Soms is hij heel discreet. Dan zit hij op mijn schouder, nauwelijks voelbaar en kijkt hij mee. Hij kijkt mee bij alles wat ik doe, wat ik denk, wat ik voel. En hij laat me begaan. Soms trekt hij aan me en wil me afzonderen zodat ik weer van hem alleen ben. Zodat hij rustig op mijn hersenen kan knabbelen, met mij alleen is en mijn volle aandacht krijgt. Als een mug sla ik hem weg. Nog niet, ik blijf nog even hier. Maar hij wint altijd. Uiteindelijk keer ik altijd bij hem terug, vrijwillig of niet.

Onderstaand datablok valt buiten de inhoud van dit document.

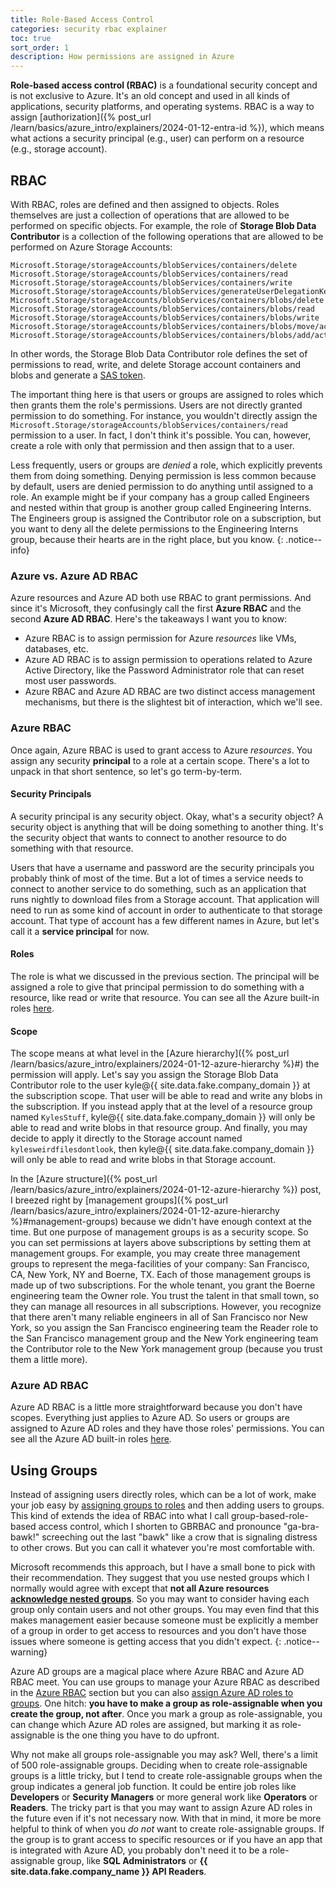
 ```yaml
---
title: Role-Based Access Control
categories: security rbac explainer
toc: true
sort_order: 1
description: How permissions are assigned in Azure
---
```


**Role-based access control (RBAC)** is a foundational security concept and is not exclusive to Azure. It's an old concept and used in all kinds of applications, security platforms, and operating systems. RBAC is a way to assign [authorization]({% post_url /learn/basics/azure_intro/explainers/2024-01-12-entra-id %}), which means what actions a security principal (e.g., user) can perform on a resource (e.g., storage account).
<!--more-->

## RBAC

With RBAC, roles are defined and then assigned to objects. Roles themselves are just a collection of operations that are allowed to be performed on specific objects. For example, the role of **Storage Blob Data Contributor** is a collection of the following operations that are allowed to be performed on Azure Storage Accounts:

```
Microsoft.Storage/storageAccounts/blobServices/containers/delete
Microsoft.Storage/storageAccounts/blobServices/containers/read
Microsoft.Storage/storageAccounts/blobServices/containers/write
Microsoft.Storage/storageAccounts/blobServices/generateUserDelegationKey/action
Microsoft.Storage/storageAccounts/blobServices/containers/blobs/delete
Microsoft.Storage/storageAccounts/blobServices/containers/blobs/read
Microsoft.Storage/storageAccounts/blobServices/containers/blobs/write
Microsoft.Storage/storageAccounts/blobServices/containers/blobs/move/action
Microsoft.Storage/storageAccounts/blobServices/containers/blobs/add/action
```

In other words, the Storage Blob Data Contributor role defines the set of permissions to read, write, and delete Storage account containers and blobs and generate a [SAS token](https://learn.microsoft.com/en-us/rest/api/storageservices/create-user-delegation-sas).

The important thing here is that users or groups are assigned to roles which then grants them the role's permissions. Users are not directly granted permission to do something. For instance, you wouldn't directly assign the `Microsoft.Storage/storageAccounts/blobServices/containers/read` permission to a user. In fact, I don't think it's possible. You can, however, create a role with only that permission and then assign that to a user.

Less frequently, users or groups are *denied* a role, which explicitly prevents them from doing something. Denying permission is less common because by default, users are denied permission to do anything until assigned to a role. An example might be if your company has a group called Engineers and nested within that group is another group called Engineering Interns. The Engineers group is assigned the Contributor role on a subscription, but you want to deny all the delete permissions to the Engineering Interns group, because their hearts are in the right place, but you know.
{: .notice--info}

### Azure vs. Azure AD RBAC

Azure resources and Azure AD both use RBAC to grant permissions. And since it's Microsoft, they confusingly call the first **Azure RBAC** and the second **Azure AD RBAC**. Here's the takeaways I want you to know:

- Azure RBAC is to assign permission for Azure *resources* like VMs, databases, etc.
- Azure AD RBAC is to assign permission to operations related to Azure Active Directory, like the Password Administrator role that can reset most user passwords.
- Azure RBAC and Azure AD RBAC are two distinct access management mechanisms, but there is the slightest bit of interaction, which we'll see.

### Azure RBAC

Once again, Azure RBAC is used to grant access to Azure *resources*. You assign any security **principal** to a role at a certain scope. There's a lot to unpack in that short sentence, so let's go term-by-term.

#### Security Principals

A security principal is any security object. Okay, what's a security object? A security object is anything that will be doing something to another thing. It's the security object that wants to connect to another resource to do something with that resource.

Users that have a username and password are the security principals you probably think of most of the time. But a lot of times a service needs to connect to another service to do something, such as an application that runs nightly to download files from a Storage account. That application will need to run as some kind of account in order to authenticate to that storage account. That type of account has a few different names in Azure, but let's call it a **service principal** for now.

#### Roles

The role is what we discussed in the previous section. The principal will be assigned a role to give that principal permission to do something with a resource, like read or write that resource. You can see all the Azure built-in roles [here](https://learn.microsoft.com/en-us/azure/role-based-access-control/built-in-roles).

#### Scope

The scope means at what level in the [Azure hierarchy]({% post_url /learn/basics/azure_intro/explainers/2024-01-12-azure-hierarchy %}#) the permission will apply. Let's say you assign the Storage Blob Data Contributor role to the user kyle@{{ site.data.fake.company_domain }} at the subscription scope. That user will be able to read and write any blobs in the subscription. If you instead apply that at the level of a resource group named `KylesStuff`, kyle@{{ site.data.fake.company_domain }} will only be able to read and write blobs in that resource group. And finally, you may decide to apply it directly to the Storage account named `kylesweirdfilesdontlook`, then kyle@{{ site.data.fake.company_domain }} will only be able to read and write blobs in that Storage account.

In the [Azure structure]({% post_url /learn/basics/azure_intro/explainers/2024-01-12-azure-hierarchy %}) post, I breezed right by [management groups]({% post_url /learn/basics/azure_intro/explainers/2024-01-12-azure-hierarchy %}#management-groups) because we didn't have enough context at the time. But one purpose of management groups is as a security scope. So you can set permissions at layers above subscriptions by setting them at management groups. For example, you may create three management groups to represent the mega-facilities of your company: San Francisco, CA, New York, NY and Boerne, TX. Each of those management groups is made up of two subscriptions. For the whole tenant, you grant the Boerne engineering team the Owner role. You trust the talent in that small town, so they can manage all resources in all subscriptions. However, you recognize that there aren't many reliable engineers in all of San Francisco nor New York, so you assign the San Francisco engineering team the Reader role to the San Francisco management group and the New York engineering team the Contributor role to the New York management group (because you trust them a little more).

### Azure AD RBAC

Azure AD RBAC is a little more straightforward because you don't have scopes. Everything just applies to Azure AD. So users or groups are assigned to Azure AD roles and they have those roles' permissions. You can see all the Azure AD built-in roles [here](https://learn.microsoft.com/en-us/azure/active-directory/roles/permissions-reference).

## Using Groups

Instead of assigning users directly roles, which can be a lot of work, make your job easy by [assigning groups to roles](https://learn.microsoft.com/en-us/azure/role-based-access-control/overview#groups) and then adding users to groups. This kind of extends the idea of RBAC into what I call group-based-role-based access control, which I shorten to GBRBAC and pronounce "ga-bra-bawk!" screeching out the last "bawk" like a crow that is signaling distress to other crows. But you can call it whatever you're most comfortable with.

Microsoft recommends this approach, but I have a small bone to pick with their recommendation. They suggest that you use nested groups which I normally would agree with except that **not all Azure resources [acknowledge nested groups](https://learn.microsoft.com/en-us/azure/active-directory/enterprise-users/directory-service-limits-restrictions)**. So you may want to consider having each group only contain users and not other groups. You may even find that this makes management easier because someone must be explicitly a member of a group in order to get access to resources and you don't have those issues where someone is getting access that you didn't expect.
{: .notice--warning}

Azure AD groups are a magical place where Azure RBAC and Azure AD RBAC meet. You can use groups to manage your Azure RBAC as described in the [Azure RBAC](#azure-rbac) section but you can also [assign Azure AD roles to groups](https://learn.microsoft.com/en-us/azure/active-directory/roles/groups-concept). One hitch: **you have to make a group as role-assignable when you create the group, not after**. Once you mark a group as role-assignable, you can change which Azure AD roles are assigned, but marking it as role-assignable is the one thing you have to do upfront.

Why not make all groups role-assignable you may ask? Well, there's a limit of 500 role-assignable groups. Deciding when to create role-assignable groups is a little tricky, but I tend to create role-assignable groups when the group indicates a general job function. It could be entire job roles like **Developers** or **Security Managers** or more general work like **Operators** or **Readers**. The tricky part is that you may want to assign Azure AD roles in the future even if it's not necessary now. With that in mind, it more be more helpful to think of when you *do not* want to create role-assignable groups. If the group is to grant access to specific resources or if you have an app that is integrated with Azure AD, you probably don't need it to be a role-assignable group, like **SQL Administrators** or **{{ site.data.fake.company_name }} API Readers**.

Soms is hij overaanwezig. Als een tijger voel ik zijn ogen loeren en met zijn klauwen haalt hij me keihard onderuit. Hij kijkt mee bij alles wat ik doe, wat ik denk, wat ik voel. En hij stagneert het. Zo klein als hij op mijn schouder kan zitten, zo groot kan hij worden om me af te schermen, mijn leven tot een hel te maken. Mij in zijn klauwen te houden. Als ik vecht om vrij te komen graaft hij zijn nagels dieper in me. Ik heb ontelbare littekens van dat beest. Zo onzichtbaar als hij is, zijn de littekens die hij achterlaat ook. Ik voel ze steken en prikken wanneer hij in zo'n bui is. Uiteindelijk geef ik altijd toe aan zijn gemartel.

Toch is deze martelaar niet in en in slecht. Hoewel ik jaren heb geprobeerd van hem af te komen, heb ik hem inmiddels omarmd. Hij mag me misschien openrijten en op mijn hersenen knabbelen, altijd voelbaar aanwezig zijn in meer of mindere mate, dat went. Zijn aanwezigheid is me vertrouwd geraakt en misschien zelfs iets voor me gaan betekenen. Waar iedereen me liet zitten ving hij me op. Waar iedereen dingen van me verwachtte, verwachtte hij niets. Bij hem hoef ik niets te zijn, hoef ik niets te doen. Wegkruipen in zijn grote vacht als een grote teddybeer. Hij geeft me misschien geen liefde maar hij geeft me veiligheid. Ik ben nog nooit zonder hem geweest. Ik heb hem altijd gekend en voel me geborgen bij hem. Ik ken hem beter dan wie dan ook en dat is veilig, dat is bekend. Ik wil niet meer van hem af, hij mag bij me blijven.
Want zonder hem ben ik alleen. Zonder hem ben ik mijn ik zonder hem. En die ik ken ik niet.